On your first sleepover, your best friend's mother asks if you would like a tuna-fish-salad sandwich. Your own mother gives you tuna-fish-salad sandwiches all the time, so you say, "Sure." When you bite into the sandwich, though, you realize, too late, that your best friend's mother's tuna-fish salad tastes nothing like the tuna-fish salad your mother makes. You never dreamed that it was possible for there to be more than one way to prepare tuna-fish salad. And what's with the bread? It's brown, and appears to have tiny seeds in it. What is more unnerving is the fact that your best friend obviously considers his mother's tuna-fish salad to be perfectly normal and has been eating it with enjoyment all his life. Later on, you discover that the pillows in your best friend's house are filled with some kind of foam-rubber stuff instead of feathers. The toilet paper is pink. What kind of human beings are these? At two o'clock in the morning, you throw up, and your mother comes and takes you home.

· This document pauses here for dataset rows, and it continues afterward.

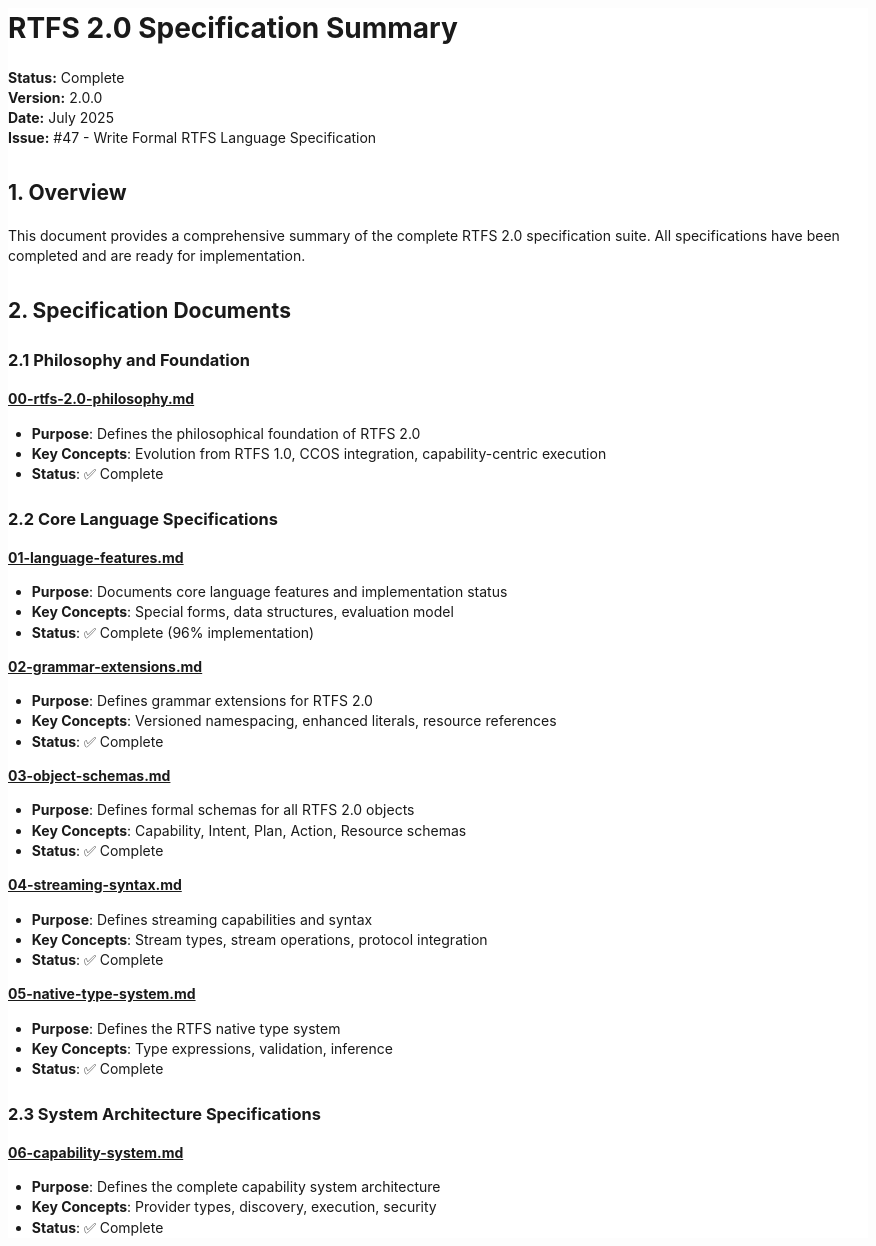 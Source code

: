 # RTFS 2.0 Specification Summary

**Status:** Complete  
**Version:** 2.0.0  
**Date:** July 2025  
**Issue:** #47 - Write Formal RTFS Language Specification

## 1. Overview

This document provides a comprehensive summary of the complete RTFS 2.0 specification suite. All specifications have been completed and are ready for implementation.

## 2. Specification Documents

### 2.1 Philosophy and Foundation

**[00-rtfs-2.0-philosophy.md](00-rtfs-2.0-philosophy.md)**
- **Purpose**: Defines the philosophical foundation of RTFS 2.0
- **Key Concepts**: Evolution from RTFS 1.0, CCOS integration, capability-centric execution
- **Status**: ✅ Complete

### 2.2 Core Language Specifications

**[01-language-features.md](01-language-features.md)**
- **Purpose**: Documents core language features and implementation status
- **Key Concepts**: Special forms, data structures, evaluation model
- **Status**: ✅ Complete (96% implementation)

**[02-grammar-extensions.md](02-grammar-extensions.md)**
- **Purpose**: Defines grammar extensions for RTFS 2.0
- **Key Concepts**: Versioned namespacing, enhanced literals, resource references
- **Status**: ✅ Complete

**[03-object-schemas.md](03-object-schemas.md)**
- **Purpose**: Defines formal schemas for all RTFS 2.0 objects
- **Key Concepts**: Capability, Intent, Plan, Action, Resource schemas
- **Status**: ✅ Complete

**[04-streaming-syntax.md](04-streaming-syntax.md)**
- **Purpose**: Defines streaming capabilities and syntax
- **Key Concepts**: Stream types, stream operations, protocol integration
- **Status**: ✅ Complete

**[05-native-type-system.md](05-native-type-system.md)**
- **Purpose**: Defines the RTFS native type system
- **Key Concepts**: Type expressions, validation, inference
- **Status**: ✅ Complete

### 2.3 System Architecture Specifications

**[06-capability-system.md](06-capability-system.md)**
- **Purpose**: Defines the complete capability system architecture
- **Key Concepts**: Provider types, discovery, execution, security
- **Status**: ✅ Complete
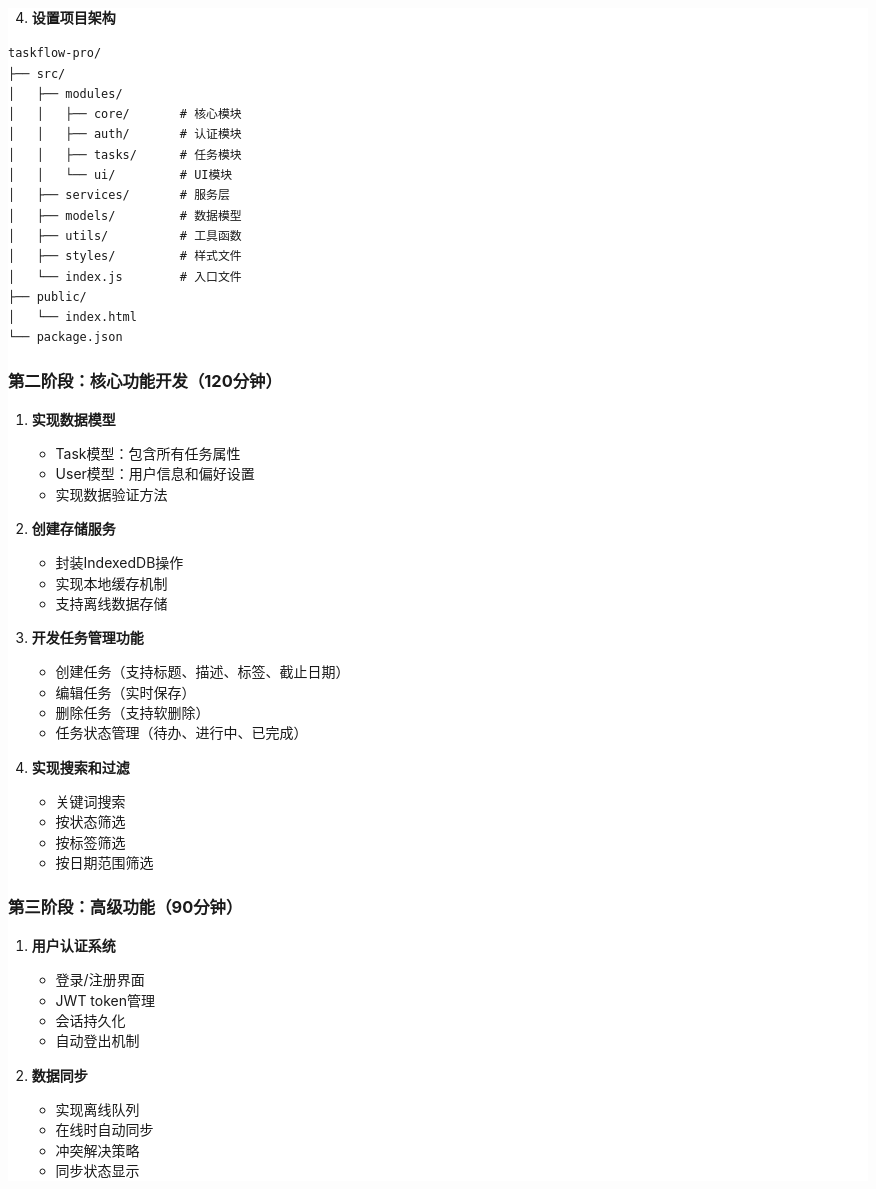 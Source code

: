4. **设置项目架构**
```
taskflow-pro/
├── src/
│   ├── modules/
│   │   ├── core/       # 核心模块
│   │   ├── auth/       # 认证模块
│   │   ├── tasks/      # 任务模块
│   │   └── ui/         # UI模块
│   ├── services/       # 服务层
│   ├── models/         # 数据模型
│   ├── utils/          # 工具函数
│   ├── styles/         # 样式文件
│   └── index.js        # 入口文件
├── public/
│   └── index.html
└── package.json
```

### 第二阶段：核心功能开发（120分钟）

1. **实现数据模型**
   - Task模型：包含所有任务属性
   - User模型：用户信息和偏好设置
   - 实现数据验证方法

2. **创建存储服务**
   - 封装IndexedDB操作
   - 实现本地缓存机制
   - 支持离线数据存储

3. **开发任务管理功能**
   - 创建任务（支持标题、描述、标签、截止日期）
   - 编辑任务（实时保存）
   - 删除任务（支持软删除）
   - 任务状态管理（待办、进行中、已完成）

4. **实现搜索和过滤**
   - 关键词搜索
   - 按状态筛选
   - 按标签筛选
   - 按日期范围筛选

### 第三阶段：高级功能（90分钟）

1. **用户认证系统**
   - 登录/注册界面
   - JWT token管理
   - 会话持久化
   - 自动登出机制

2. **数据同步**
   - 实现离线队列
   - 在线时自动同步
   - 冲突解决策略
   - 同步状态显示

College, from which some 1.5 million people will graduate this year, is, basically, a sleepover with grades. In college, it is not so cool to throw up or for your mother to come and take you home. But plenty of students do throw up, and undergo other forms of mental and bodily distress, and plenty take time off from school or drop out. Almost half the people who go to college never graduate. Except in the case of a few highfliers and a somewhat larger number of inveterate slackers, college is a stressful experience.

American colleges notoriously inflate grades, but they can never inflate them enough, because education in the United States has become hypercompetitive and every little difference matters. In 1960, Harvard College had around five thousand applicants and accepted roughly thirty per cent; this year, it had almost twenty-three thousand applicants and accepted nine per cent. And the narrower the funnel, the finer applicants grind themselves in order to squeeze through it. Perversely, though, the competitiveness is a sign that the system is doing what Americans want it to be doing. Americans want education to be two things, universal and meritocratic. They want everyone to have a slot who wants one, and they want the slots to be awarded according to merit. The system is not perfect: children from higher-income families enjoy an advantage in competing for the top slots. But there are lots of slots. There are more than four thousand institutions of higher education in the United States, enrolling more than seventeen million students. Can you name fifty colleges? Even if you could name a thousand, there would be three thousand you hadn't heard of. Most of these schools accept virtually all qualified applicants.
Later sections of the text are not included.